Robin Hood confused me. He had left an hour after he woke me up, but not before he had made me repeat every detail of the plan back to him three times to be sure I understood it. It wasn't hard. My part in this, though Hood swore it was crucial, was very small. It bothered me that that bothered me. Owing to the fact that I had been near point of panic when Hood spoke of torture, I should have been glad that I was not more instrumental to the plan. But instead, I felt cheated, and foolish for feeling so.
But more than those feelings, Hood absolutely confused me. I had only seen his face once, and it had been a handsome one, to be sure, but nothing worth a third glance, in my opinion. I had never let myself become intrigued by a man before. There had really been no point, after all, as my father would have told me who I could marry and who I could not. Any feelings or desires would have been damaging.
But I felt myself fascinated by Hood. And it worried me. I could not afford to let that happen, for it could easily give me away. As long as I remained impassive, I knew I could manipulate a situation. But I had never had to lie about any particularly strong feelings. Something so far outside my comfort zone scared me.
I had always looked at people objectively, and many times I had seen their flaws more easily than their virtues. I looked at people the way my father looked at people, the way Norman nobility saw the world and its population, entirely based on what they could do for me. I had been taught to be careful, be cautious, to work everything quietly and discreetly to tweak things in my favor. I had been taught to be pious and virtuous. But with a strange man beside me, I had felt neither pious nor virtuous. I had not felt the need to be discreet or cautious.
I'd heard about this feeling before in Mass, and from nurses and whispering maids. It was lust. Hood's closeness to me had stirred something in me that I had never felt before.
Foolish, I thought. You've only seen the man once, met him twice, and you were livid at him for most of that. He may be intelligent, but this is no time to be an idiot.

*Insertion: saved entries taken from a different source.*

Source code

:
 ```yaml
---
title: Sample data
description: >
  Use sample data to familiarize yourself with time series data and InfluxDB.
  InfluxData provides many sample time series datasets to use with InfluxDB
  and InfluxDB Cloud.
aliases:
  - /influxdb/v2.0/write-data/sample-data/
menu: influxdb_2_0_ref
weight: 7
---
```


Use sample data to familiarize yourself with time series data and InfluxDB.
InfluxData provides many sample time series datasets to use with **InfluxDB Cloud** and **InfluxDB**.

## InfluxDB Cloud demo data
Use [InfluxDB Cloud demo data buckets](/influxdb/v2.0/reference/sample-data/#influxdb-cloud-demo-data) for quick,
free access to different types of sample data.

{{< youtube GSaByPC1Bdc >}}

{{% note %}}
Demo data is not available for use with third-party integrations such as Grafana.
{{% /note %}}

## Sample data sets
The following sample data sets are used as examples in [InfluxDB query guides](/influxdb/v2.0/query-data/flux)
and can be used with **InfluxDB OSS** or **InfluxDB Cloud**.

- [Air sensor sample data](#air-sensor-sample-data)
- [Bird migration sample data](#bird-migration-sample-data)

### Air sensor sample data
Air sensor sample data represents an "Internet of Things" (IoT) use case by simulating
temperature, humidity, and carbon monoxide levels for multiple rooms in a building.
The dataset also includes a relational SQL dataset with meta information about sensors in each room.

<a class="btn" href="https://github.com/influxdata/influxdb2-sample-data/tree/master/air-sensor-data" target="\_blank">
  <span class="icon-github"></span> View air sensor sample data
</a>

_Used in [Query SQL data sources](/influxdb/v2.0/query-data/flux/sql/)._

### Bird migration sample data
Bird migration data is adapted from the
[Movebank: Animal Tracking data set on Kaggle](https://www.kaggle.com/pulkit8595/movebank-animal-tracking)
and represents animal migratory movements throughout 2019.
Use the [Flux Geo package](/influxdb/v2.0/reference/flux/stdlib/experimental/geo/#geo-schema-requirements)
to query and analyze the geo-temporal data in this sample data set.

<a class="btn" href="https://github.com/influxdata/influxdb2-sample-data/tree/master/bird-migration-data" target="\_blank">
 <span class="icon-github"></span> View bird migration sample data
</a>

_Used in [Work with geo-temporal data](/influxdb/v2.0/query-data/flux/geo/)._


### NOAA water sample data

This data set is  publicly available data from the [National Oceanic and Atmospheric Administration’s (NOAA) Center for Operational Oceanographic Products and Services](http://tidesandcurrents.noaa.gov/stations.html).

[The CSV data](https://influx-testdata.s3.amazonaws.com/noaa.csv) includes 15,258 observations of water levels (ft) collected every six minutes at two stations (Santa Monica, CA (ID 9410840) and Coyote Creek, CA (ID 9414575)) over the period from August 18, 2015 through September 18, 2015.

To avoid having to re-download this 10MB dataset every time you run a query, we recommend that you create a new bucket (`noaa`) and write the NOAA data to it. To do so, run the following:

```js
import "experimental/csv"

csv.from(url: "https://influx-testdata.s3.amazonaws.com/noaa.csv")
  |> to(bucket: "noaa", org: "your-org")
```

But I couldn't help it. Hood, and his confidence in me, made me burn with embarrassment and glee. And it wasn't just that, it was the life that he led, that seemed so impossible to me, and yet so tantalizingly close. I wanted that as well.

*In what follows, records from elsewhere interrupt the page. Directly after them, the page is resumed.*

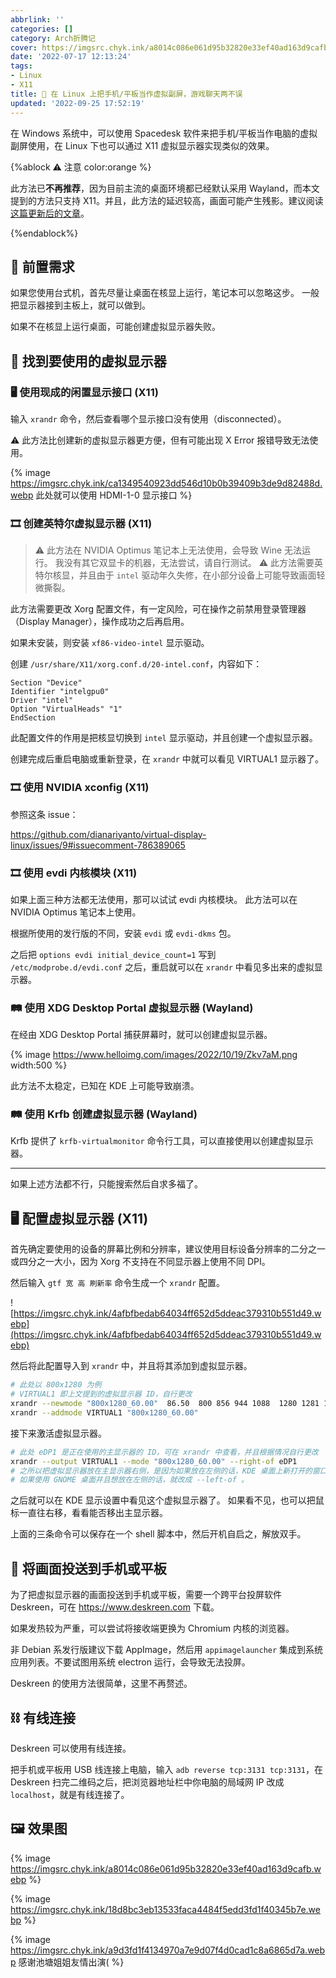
 ```yaml
---
abbrlink: ''
categories: []
category: Arch折腾记
cover: https://imgsrc.chyk.ink/a8014c086e061d95b32820e33ef40ad163d9cafb.webp
date: '2022-07-17 12:13:24'
tags:
- Linux
- X11
title: 📲 在 Linux 上把手机/平板当作虚拟副屏，游戏聊天两不误
updated: '2022-09-25 17:52:19'
---
```


在 Windows 系统中，可以使用 Spacedesk 软件来把手机/平板当作电脑的虚拟副屏使用，在 Linux 下也可以通过 X11 虚拟显示器实现类似的效果。

<!--more-->

{%ablock ⚠️ 注意 color:orange %}

此方法已**不再推荐**，因为目前主流的桌面环境都已经默认采用 Wayland，而本文提到的方法只支持 X11。并且，此方法的延迟较高，画面可能产生残影。建议阅读[这篇更新后的文章](/2024/05/12/linux-virtual-display-sunshine/)。

{%endablock%}

## 🔩 前置需求

如果您使用台式机，首先尽量让桌面在核显上运行，笔记本可以忽略这步。
一般把显示器接到主板上，就可以做到。

如果不在核显上运行桌面，可能创建虚拟显示器失败。

## 🔌 找到要使用的虚拟显示器

### 🖥️ 使用现成的闲置显示接口 (X11)

输入 `xrandr` 命令，然后查看哪个显示接口没有使用（disconnected）。

⚠️ 此方法比创建新的虚拟显示器更方便，但有可能出现 X Error 报错导致无法使用。

{% image https://imgsrc.chyk.ink/ca1349540923dd546d10b0b39409b3de9d82488d.webp 此处就可以使用 HDMI-1-0 显示接口 %}

### 🎞️ 创建英特尔虚拟显示器 (X11)

> ⚠️ 此方法在 NVIDIA Optimus 笔记本上无法使用，会导致 Wine 无法运行。
> 我没有其它双显卡的机器，无法尝试，请自行测试。
> ⚠️ 此方法需要英特尔核显，并且由于 `intel` 驱动年久失修，在小部分设备上可能导致画面轻微撕裂。

此方法需要更改 Xorg 配置文件，有一定风险，可在操作之前禁用登录管理器（Display Manager），操作成功之后再启用。

如果未安装，则安装 `xf86-video-intel` 显示驱动。

创建 `/usr/share/X11/xorg.conf.d/20-intel.conf`，内容如下：

```
Section "Device"
Identifier "intelgpu0"
Driver "intel"
Option "VirtualHeads" "1"
EndSection
```

此配置文件的作用是把核显切换到 `intel` 显示驱动，并且创建一个虚拟显示器。

创建完成后重启电脑或重新登录，在 `xrandr` 中就可以看见 VIRTUAL1 显示器了。

### 🎞️ 使用 NVIDIA xconfig (X11)

参照这条 issue：

https://github.com/dianariyanto/virtual-display-linux/issues/9#issuecomment-786389065

### 🎞️ 使用 evdi 内核模块 (X11)

如果上面三种方法都无法使用，那可以试试 evdi 内核模块。
此方法可以在 NVIDIA Optimus 笔记本上使用。

根据所使用的发行版的不同，安装 `evdi` 或 `evdi-dkms` 包。

之后把 `options evdi initial_device_count=1` 写到 `/etc/modprobe.d/evdi.conf` 之后，重启就可以在 `xrandr` 中看见多出来的虚拟显示器。

### 🛤️ 使用 XDG Desktop Portal 虚拟显示器 (Wayland)

在经由 XDG Desktop Portal 捕获屏幕时，就可以创建虚拟显示器。

{% image https://www.helloimg.com/images/2022/10/19/Zkv7aM.png width:500 %}

此方法不太稳定，已知在 KDE 上可能导致崩溃。

### 🛤️ 使用 Krfb 创建虚拟显示器 (Wayland)

Krfb 提供了 `krfb-virtualmonitor` 命令行工具，可以直接使用以创建虚拟显示器。

---

如果上述方法都不行，只能搜索然后自求多福了。

## 🖥️ 配置虚拟显示器 (X11)

首先确定要使用的设备的屏幕比例和分辨率，建议使用目标设备分辨率的二分之一或四分之一大小，因为 Xorg 不支持在不同显示器上使用不同 DPI。

然后输入 `gtf 宽 高 刷新率` 命令生成一个 `xrandr` 配置。

![https://imgsrc.chyk.ink/4afbfbedab64034ff652d5ddeac379310b551d49.webp](https://imgsrc.chyk.ink/4afbfbedab64034ff652d5ddeac379310b551d49.webp)

然后将此配置导入到 `xrandr` 中，并且将其添加到虚拟显示器。

```bash
# 此处以 800x1280 为例
# VIRTUAL1 即上文提到的虚拟显示器 ID，自行更改
xrandr --newmode "800x1280_60.00"  86.50  800 856 944 1088  1280 1281 1284 1325  -HSync +Vsync
xrandr --addmode VIRTUAL1 "800x1280_60.00"
```

接下来激活虚拟显示器。

```bash
# 此处 eDP1 是正在使用的主显示器的 ID，可在 xrandr 中查看，并且根据情况自行更改
xrandr --output VIRTUAL1 --mode "800x1280_60.00" --right-of eDP1
# 之所以把虚拟显示器放在主显示器右侧，是因为如果放在左侧的话，KDE 桌面上新打开的窗口尺寸会变得很小。
# 如果使用 GNOME 桌面并且想放在左侧的话，就改成 --left-of 。
```

之后就可以在 KDE 显示设置中看见这个虚拟显示器了。
如果看不见，也可以把鼠标一直往右移，看看能否移出主显示器。

上面的三条命令可以保存在一个 shell 脚本中，然后开机自启之，解放双手。

## 📨 将画面投送到手机或平板

为了把虚拟显示器的画面投送到手机或平板，需要一个跨平台投屏软件 Deskreen，可在 https://www.deskreen.com 下载。

<!-- 为保证性能，接收端建议使用基于 Chromium 内核的浏览器，不建议火狐。 -->

如果发热较为严重，可以尝试将接收端更换为 Chromium 内核的浏览器。

非 Debian 系发行版建议下载 AppImage，然后用 `appimagelauncher` 集成到系统应用列表。不要试图用系统 electron 运行，会导致无法投屏。

Deskreen 的使用方法很简单，这里不再赘述。

## ⛓️ 有线连接

Deskreen 可以使用有线连接。

把手机或平板用 USB 线连接上电脑，输入 `adb reverse tcp:3131 tcp:3131`，在 Deskreen 扫完二维码之后，把浏览器地址栏中你电脑的局域网 IP 改成 `localhost`，就是有线连接了。

## 🖼️ 效果图

{% image https://imgsrc.chyk.ink/a8014c086e061d95b32820e33ef40ad163d9cafb.webp %}

{% image https://imgsrc.chyk.ink/18d8bc3eb13533faca4484f5edd3fd1f40345b7e.webp %}

{% image https://imgsrc.chyk.ink/a9d3fd1f4134970a7e9d07f4d0cad1c8a6865d7a.webp 感谢池塘姐姐友情出演( %}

I flushed with shame. I really would have something to confess to Tuck tomorrow, although it would make him mightily uncomfortable. I wasn't supposed to act like this. It was wrong, I thought, to think of, or imagine, the lines of a man's body, the muscles straining against the skin, the hair curling around his ears, the sharp brilliance of his eyes. It was wrong to think of him in this way, me, an unmarried woman who was devoted to embroidery and prayer.

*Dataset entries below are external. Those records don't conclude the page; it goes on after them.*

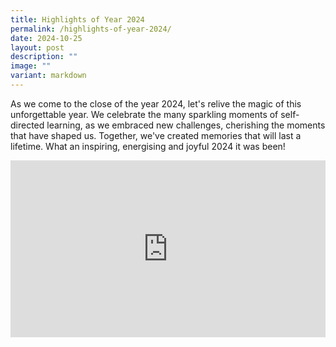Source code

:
 ```yaml
---
title: Highlights of Year 2024
permalink: /highlights-of-year-2024/
date: 2024-10-25
layout: post
description: ""
image: ""
variant: markdown
---
```

As we come to the close of the year 2024, let's relive the magic of this unforgettable year. We celebrate the many sparkling moments of self-directed learning, as we embraced new challenges, cherishing the moments that have shaped us. Together, we've created memories that will last a lifetime. What an inspiring, energising and joyful 2024 it was been!

<div style="position: relative; padding-bottom: 56.25%; height: 0; overflow: hidden;">
		<iframe style="position: absolute; top: 0; left: 0; width: 100%; height: 100%;" allowfullscreen="" allow="accelerometer; autoplay; clipboard-write; encrypted-media; gyroscope; picture-in-picture; web-share" frameborder="0" title="YouTube video player" src="https://www.youtube.com/embed/HRo5Yv3hgNc?si=cjprz0JQwWdxjQiO">
	</iframe>
</div>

I was seventeen years old. In two months, I would be eighteen. It was near unthinkable that I was unmarried, and if it went on for much longer, I would find myself settling into this kind of life. Perhaps it was all right, then, if I was never to marry, to think about a man I barely knew this way. Perhaps it was all right to imagine what could have passed between us, had circumstances been different, had the world been different, had we been married. It was the first real flight of imagination I'd had in all my adult life, and it had me clinging my pillow as I drifted off to sleep, terrified that if I let it go, I would feel more alone than ever.